*** Opening Given records ***

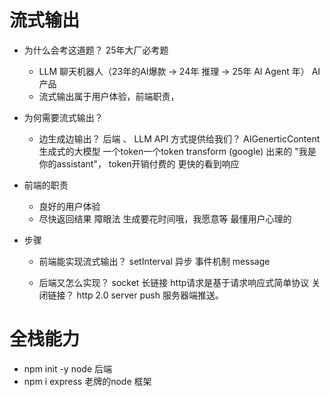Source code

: # 流式输出

- 为什么会考这道题？
  25年大厂必考题
  - LLM 聊天机器人（23年的AI爆款 -> 24年 推理 -> 25年 AI Agent 年） AI产品
  - 流式输出属于用户体验，前端职责，

- 为何需要流式输出？
  - 边生成边输出？
    后端 、 LLM API 方式提供给我们？
    AIGenerticContent 生成式的大模型 一个token一个token transform (google) 出来的
    "我是你的assistant"， token开销付费的
    更快的看到响应

- 前端的职责
  - 良好的用户体验
  - 尽快返回结果 
  障眼法  生成要花时间哦，我愿意等
  最懂用户心理的 

- 步骤
  - 前端能实现流式输出？
    setInterval  异步  事件机制 message
    
  - 后端又怎么实现？
    socket 长链接 
    http请求是基于请求响应式简单协议 关闭链接？
    http 2.0 server push 服务器端推送。

# 全栈能力
- npm init -y  node 后端
- npm i express 老牌的node 框架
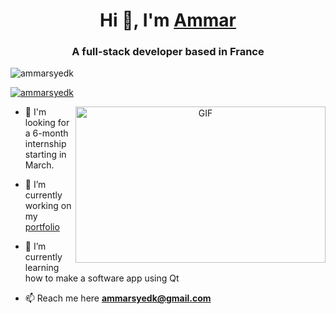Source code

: 
<h1 align="center">Hi 👋, I'm <a href="https://ammarsyedk.com/" target="blank">
Ammar</a></h1>
<h3 align="center">A full-stack developer based in France</h3>

<p align="left"> <img src="https://komarev.com/ghpvc/?username=ammarsyedk&label=Profile%20views&color=0e75b6&style=flat" alt="ammarsyedk" /> </p>

<p align="left"> <a href="https://twitter.com/AmmarSyedK" target="blank"><img src="https://img.shields.io/twitter/follow/AmmarSyedK?logo=twitter&style=for-the-badge" alt="ammarsyedk" /></a> </p>

<a target="_blank" align="center">
  <img align="right" top="500" height="250" width="400" alt="GIF" src="https://s9.gifyu.com/images/Personal-logo-Logo-Animation-1.gif">
</a>

- 🤝 I'm looking for a 6-month internship starting in March.

- 🔭 I’m currently working on my <a href="https://github.com/AmmarSyedK/ReactJSPortfolio/" target="blank">portfolio</a>

- 🌱 I’m currently learning how to make a software app using Qt

- 📫 Reach me here **ammarsyedk@gmail.com**
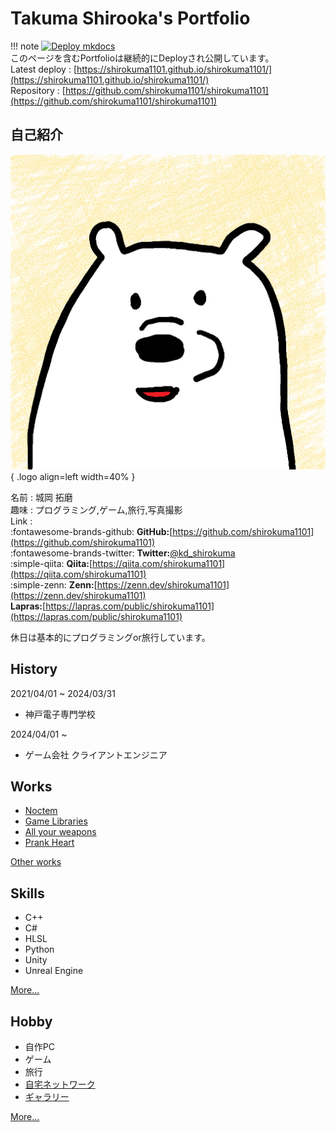 # Takuma Shirooka's Portfolio

!!! note
    [![Deploy mkdocs](https://github.com/shirokuma1101/shirokuma1101/actions/workflows/main.yaml/badge.svg)](https://github.com/shirokuma1101/shirokuma1101/actions/workflows/main.yaml)<br>
    このページを含むPortfolioは継続的にDeployされ公開しています。<br>
    Latest deploy : [https://shirokuma1101.github.io/shirokuma1101/](https://shirokuma1101.github.io/shirokuma1101/)<br>
    Repository : [https://github.com/shirokuma1101/shirokuma1101](https://github.com/shirokuma1101/shirokuma1101)

## 自己紹介

![logo](../img/logo.png){ .logo align=left width=40% }

名前 : 城岡 拓磨<br>
趣味 : プログラミング,ゲーム,旅行,写真撮影<br>
Link :<br>
:fontawesome-brands-github: **GitHub:**[https://github.com/shirokuma1101](https://github.com/shirokuma1101)<br>
:fontawesome-brands-twitter: **Twitter:**[@kd_shirokuma](https://twitter.com/kd_shirokuma)<br>
:simple-qiita: **Qiita:**[https://qiita.com/shirokuma1101](https://qiita.com/shirokuma1101)<br>
:simple-zenn: **Zenn:**[https://zenn.dev/shirokuma1101](https://zenn.dev/shirokuma1101)<br>
**Lapras:**[https://lapras.com/public/shirokuma1101](https://lapras.com/public/shirokuma1101)<br>

休日は基本的にプログラミングor旅行しています。

## History

2021/04/01 ~ 2024/03/31

- 神戸電子専門学校

2024/04/01 ~

- ゲーム会社 クライアントエンジニア

## Works

- [Noctem](./works/noctem.md)
- [Game Libraries](./works/gamelibraries.md)
- [All your weapons](./works/allyourweapons.md)
- [Prank Heart](./works/prankheart.md)

[Other works](./works/otherworks.md)

## Skills

- C++
- C#
- HLSL
- Python
- Unity
- Unreal Engine

[More...](./skills/skills.md)

## Hobby

- 自作PC
- ゲーム
- 旅行
- [自宅ネットワーク](./hobby/networkchart.md)
- [ギャラリー](./hobby/gallery.md)

[More...](./hobby/hobby.md)
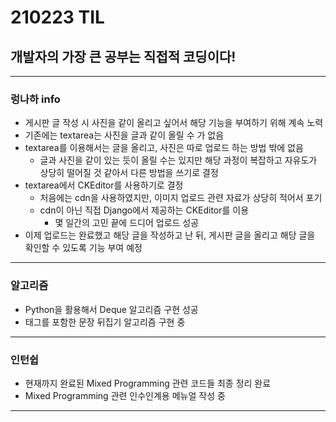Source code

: # 210223 TIL
## 개발자의 가장 큰 공부는 직접적 코딩이다!
----------------------------------
### 렁나하 info
  * 게시판 글 작성 시 사진을 같이 올리고 싶어서 해당 기능을 부여하기 위해 계속 노력
  * 기존에는 textarea는 사진을 글과 같이 올릴 수 가 없음
  * textarea를 이용해서는 글을 올리고, 사진은 따로 업로드 하는 방법 밖에 없음
      * 글과 사진을 같이 있는 듯이 올릴 수는 있지만 해당 과정이 복잡하고 자유도가 상당히 떨어질 것 같아서 다른 방법을 쓰기로 결정
  * textarea에서 CKEditor를 사용하기로 결정
      * 처음에는 cdn을 사용하였지만, 이미지 업로드 관련 자료가 상당히 적어서 포기
      * cdn이 아닌 직접 Django에서 제공하는 CKEditor를 이용
          * 몇 일간의 고민 끝에 드디어 업로드 성공
  * 이제 업로드는 완료했고 해당 글을 작성하고 난 뒤, 게시판 글을 올리고 해당 글을 확인할 수 있도록 기능 부여 예정
-----------------------------
### 알고리즘
  * Python을 활용해서 Deque 알고리즘 구현 성공
  * 태그를 포함한 문장 뒤집기 알고리즘 구현 중
-----------------------------
### 인턴쉽
  * 현재까지 완료된 Mixed Programming 관련 코드들 최종 정리 완료
  * Mixed Programming 관련 인수인계용 메뉴얼 작성 중
--------------------------

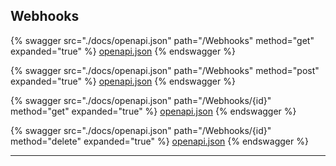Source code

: ## Webhooks




{% swagger src="./docs/openapi.json" path="/Webhooks" method="get" expanded="true" %}
[openapi.json](./docs/openapi.json)
{% endswagger %}

{% swagger src="./docs/openapi.json" path="/Webhooks" method="post" expanded="true" %}
[openapi.json](./docs/openapi.json)
{% endswagger %}

{% swagger src="./docs/openapi.json" path="/Webhooks/{id}" method="get" expanded="true" %}
[openapi.json](./docs/openapi.json)
{% endswagger %}

{% swagger src="./docs/openapi.json" path="/Webhooks/{id}" method="delete" expanded="true" %}
[openapi.json](./docs/openapi.json)
{% endswagger %}


---
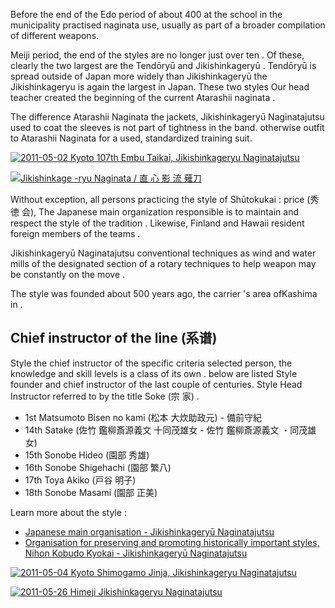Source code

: Before the end of the Edo period of about 400 at the school in the municipality practised
naginata use, usually as part of a broader compilation of different weapons.

Meiji period, the end of the styles are no longer just over ten . Of these,
clearly the two largest are the Tendōryū and Jikishinkageryū . Tendōryū is
spread outside of Japan more widely than Jikishinkageryū the
Jikishinkageryu is again the largest in Japan. These two styles
Our head teacher created the beginning of the current Atarashii naginata .

The difference Atarashii Naginata the jackets, Jikishinkageryū Naginatajutsu
used to coat the sleeves is not part of tightness in the band. otherwise
outfit to Atarashii Naginata for a used, standardized
training suit.

[![2011-05-02 Kyoto 107th Embu Taikai, Jikishinkageryu
Naginatajutsu](http://farm3.staticflickr.com/2291/5763589730_ae7116f625_m.jpg)
](http://flickr.com/photos/14224905@N08/5763589730 "Kyoto 2011-05-02 107th Embu Taikai, Jikishinkageryu Naginatajutsu / paazio")

[![Jikishinkage -ryu Naginata /
直 心 影 流 薙刀](http://farm2.staticflickr.com/1322/4601612764_1e3537aeab_m.jpg)
](http://flickr.com/photos/8519244@N06/4601612764 "Jikishinkage -ryu Naginata / 直心影流薙刀 / RStonell")

Without exception, all persons practicing the style of
Shūtokukai : price (秀 徳 会), The Japanese main organization responsible
is to maintain and respect the style of the tradition . Likewise, Finland and
Hawaii resident foreign members of the teams .

Jikishinkageryū Naginatajutsu conventional techniques as wind and
water mills of the designated section of a rotary techniques to help
weapon may be constantly on the move .

The style was founded about 500 years ago, the carrier 's area of ​​Kashima in .

## Chief instructor of the line (系谱)

Style the chief instructor of the specific criteria selected person,
the knowledge and skill levels is a class of its own . below are listed
Style founder and chief instructor of the last couple of centuries. Style Head Instructor
referred to by the title Soke (宗 家) .

-   1st Matsumoto Bisen no kami (松本 大炊助政元) - 備前守紀
-   14th Satake (佐竹 鑑柳斎源義文 十同茂雄女 - 佐竹 鑑柳斎源義文 ・同茂雄女)
-   15th Sonobe Hideo (園部 秀雄)
-   16th Sonobe Shigehachi (園部 繁八)
-   17th Toya Akiko (戸谷 明子)
-   18th Sonobe Masami (園部 正美)

Learn more about the style :

- [Japanese main organisation - Jikishinkageryū
    Naginatajutsu](http://www.jikishin-naginata.jp/ "Jikishinkageryu Naginatajutsu")
- [Organisation for preserving and promoting historically important styles, Nihon Kobudo Kyokai - Jikishinkageryū
    Naginatajutsu](http://www.nihonkobudokyoukai.org/martialarts/059/ "Jikishinkageryu Naginatajutsu - At Nihon Kobudo Kyokai")

[![2011-05-04 Kyoto Shimogamo Jinja, Jikishinkageryu
Naginatajutsu](http://farm6.staticflickr.com/5185/5763043699_fcda29747e_m.jpg)
](http://flickr.com/photos/14224905@N08/5763043699 "Kyoto 2011-05-04 Shimogamo Jinja, Jikishinkageryu Naginatajutsu / paazio")

[![2011-05-26 Himeji Jikishinkageryu
Naginatajutsu](http://farm3.staticflickr.com/2514/5763043905_5a542834cf_m.jpg)
](http://flickr.com/photos/14224905@N08/5763043905 "Himeji 2011-05-26 Jikishinkageryu Naginatajutsu / paazio")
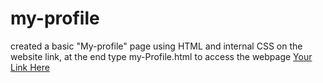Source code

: # my-profile
created a basic "My-profile" page using HTML and internal CSS 
on the website link, at the end type my-Profile.html to access the webpage
[Your Link Here](file:///C:/Users/jesic/OneDrive/Desktop/my%20profile/myProfile.html)
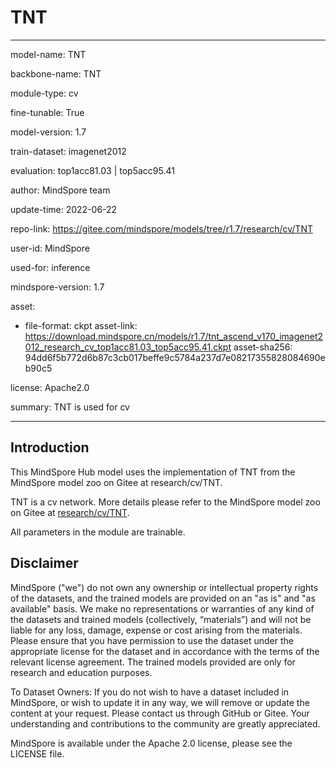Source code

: # TNT

---

model-name: TNT

backbone-name: TNT

module-type: cv

fine-tunable: True

model-version: 1.7

train-dataset: imagenet2012

evaluation: top1acc81.03 | top5acc95.41

author: MindSpore team

update-time: 2022-06-22

repo-link: <https://gitee.com/mindspore/models/tree/r1.7/research/cv/TNT>

user-id: MindSpore

used-for: inference

mindspore-version: 1.7

asset:

-
    file-format: ckpt
    asset-link: <https://download.mindspore.cn/models/r1.7/tnt_ascend_v170_imagenet2012_research_cv_top1acc81.03_top5acc95.41.ckpt>
    asset-sha256: 94dd6f5b772d6b87c3cb017beffe9c5784a237d7e08217355828084690eb90c5

license: Apache2.0

summary: TNT is used for cv

---

## Introduction

This MindSpore Hub model uses the implementation of TNT from the MindSpore model zoo on Gitee at research/cv/TNT.

TNT is a cv network. More details please refer to the MindSpore model zoo on Gitee at [research/cv/TNT](https://gitee.com/mindspore/models/blob/r1.7/research/cv/TNT/README_CN.md).

All parameters in the module are trainable.

## Disclaimer

MindSpore ("we") do not own any ownership or intellectual property rights of the datasets, and the trained models are provided on an "as is" and "as available" basis. We make no representations or warranties of any kind of the datasets and trained models (collectively, “materials”) and will not be liable for any loss, damage, expense or cost arising from the materials. Please ensure that you have permission to use the dataset under the appropriate license for the dataset and in accordance with the terms of the relevant license agreement. The trained models provided are only for research and education purposes.

To Dataset Owners: If you do not wish to have a dataset included in MindSpore, or wish to update it in any way, we will remove or update the content at your request. Please contact us through GitHub or Gitee. Your understanding and contributions to the community are greatly appreciated.

MindSpore is available under the Apache 2.0 license, please see the LICENSE file.
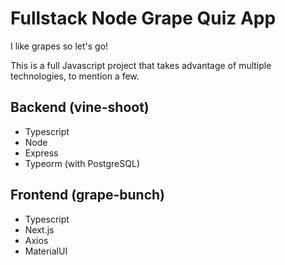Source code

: # Fullstack Node Grape Quiz App

I like grapes so let's go!

This is a full Javascript project that takes advantage of multiple technologies, to mention a few.

## Backend (vine-shoot)
* Typescript
* Node
* Express
* Typeorm (with PostgreSQL)

## Frontend (grape-bunch)
* Typescript
* Next.js
* Axios
* MaterialUI
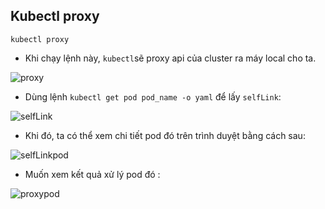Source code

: ## Kubectl proxy

`kubectl proxy`

- Khi chạy lệnh này, `kubectl`sẽ proxy api của cluster ra máy local cho ta.

![proxy](../images/kube-proxy.png)

- Dùng lệnh `kubectl get pod pod_name -o yaml` để lấy `selfLink`:

![selfLink](../images/selfLink.png)

- Khi đó, ta có thể xem chi tiết pod đó trên trình duyệt bằng cách sau: 

![selfLinkpod](../images/selfLinkpod.png)

- Muốn xem kết quả xử lý pod đó : 

![proxypod](../images/proxypod.png)

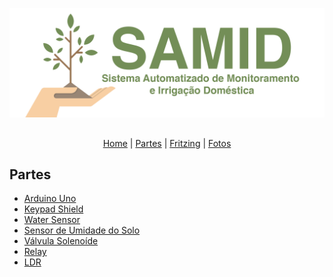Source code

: ![alt tag](https://raw.githubusercontent.com/danfragoso/SAMID/master/images/logo.png)

##

<p align="center">
  <a href="README.md">Home</a> |
  <a href="pages/PARTS.md">Partes</a> |
  <a href="pages/FRITZING.md">Fritzing</a> |
  <a href="pages/FOTOS.md">Fotos</a>
</p>


## Partes

* [Arduino Uno](https://www.arduino.cc/en/Main/ArduinoBoardUno)
* [Keypad Shield](https://www.dfrobot.com/wiki/index.php/Arduino_LCD_KeyPad_Shield_(SKU:_DFR0009))
* [Water Sensor](http://www.hotmcu.com/water-level-sensor-liquid-water-droplet-depth-detection-p-113.html)
* [Sensor de Umidade do Solo](https://www.sparkfun.com/products/13322)
* [Válvula Solenoíde](http://produto.mercadolivre.com.br/MLB-705787305-valvula-solenoide-12v-12-polegada-ideal-p-arduino-pic-_JM)
* [Relay](https://www.sparkfun.com/products/100)
* [LDR](http://www.filipeflop.com/pd-225600-sensor-de-luminosidade-ldr-5mm.html)
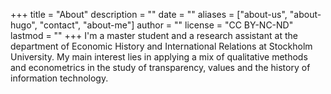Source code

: +++
title = "About"
description = ""
date = ""
aliases = ["about-us", "about-hugo", "contact", "about-me"]
author = ""
license = "CC BY-NC-ND"
lastmod = ""
+++
I'm a master student and a research assistant at the department of Economic History and International Relations at Stockholm University. My main interest lies in applying a mix of qualitative methods and econometrics in the study of transparency, values and the history of information technology.
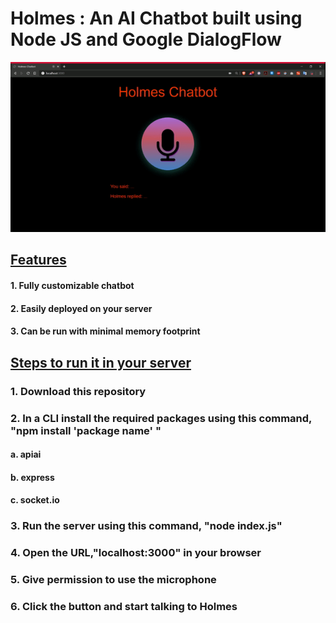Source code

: <h1> Holmes : An AI Chatbot built using Node JS and Google DialogFlow </h1>

![join1](https://github.com/ShankarNarayananS/Holmes-ChatBot/blob/master/ezgif-3-3f9f3ee077f3.gif)

<h2><ins>Features</ins></h2>
<h4>1. Fully customizable chatbot </h4>
<h4>2. Easily deployed on your server </h4>
<h4>3. Can be run with minimal memory footprint </h4>

<h2><ins> Steps to run it in your server </ins></h2>
<h3>1. Download this repository</h3>
<h3>2. In a CLI install the required packages using this command, "npm install 'package name' "</h3>
<h4>a. apiai</h4>
<h4>b. express</h4>
<h4>c. socket.io</h4>
<h3>3. Run the server using this command, "node index.js"</h3>
<h3>4. Open the URL,"localhost:3000" in your browser</h3>
<h3>5. Give permission to use the microphone</h3>
<h3>6. Click the button and start talking to Holmes </h3>

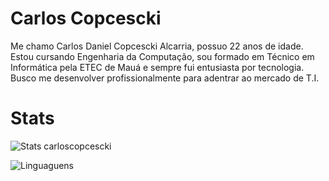 
# Carlos Copcescki

Me chamo Carlos Daniel Copcescki Alcarria, possuo 22 anos de idade. Estou cursando Engenharia da Computação, sou formado em Técnico em Informática pela ETEC de Mauá e sempre fui entusiasta por tecnologia. Busco me desenvolver profissionalmente para adentrar ao mercado de T.I.

# Stats

![Stats carloscopcescki](https://github-readme-stats.vercel.app/api?username=carloscopcescki&show_icons=true&theme=dark)

![Linguaguens](https://github-readme-stats.vercel.app/api/top-langs/?username=carloscopcescki&layout=compact&theme=dark)

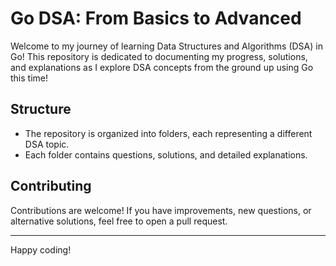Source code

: # Go DSA: From Basics to Advanced

Welcome to my journey of learning Data Structures and Algorithms (DSA) in Go! This repository is dedicated to documenting my progress, solutions, and explanations as I explore DSA concepts from the ground up using Go this time!

## Structure

- The repository is organized into folders, each representing a different DSA topic.
- Each folder contains questions, solutions, and detailed explanations.

## Contributing

Contributions are welcome! If you have improvements, new questions, or alternative solutions, feel free to open a pull request.

---

Happy coding!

*** Closing Given records ***

**Task requirements**
Copy out the range of lines above starting at the line with "update-time: 2022-06-22" and ending at the line with "## Introduction", exactly and including both.

**Your response**
update-time: 2022-06-22

repo-link: <https://gitee.com/mindspore/models/tree/r1.7/research/cv/TNT>

user-id: MindSpore

used-for: inference

mindspore-version: 1.7

asset:

-
    file-format: ckpt
    asset-link: <https://download.mindspore.cn/models/r1.7/tnt_ascend_v170_imagenet2012_research_cv_top1acc81.03_top5acc95.41.ckpt>
    asset-sha256: 94dd6f5b772d6b87c3cb017beffe9c5784a237d7e08217355828084690eb90c5

license: Apache2.0

summary: TNT is used for cv

---

## Introduction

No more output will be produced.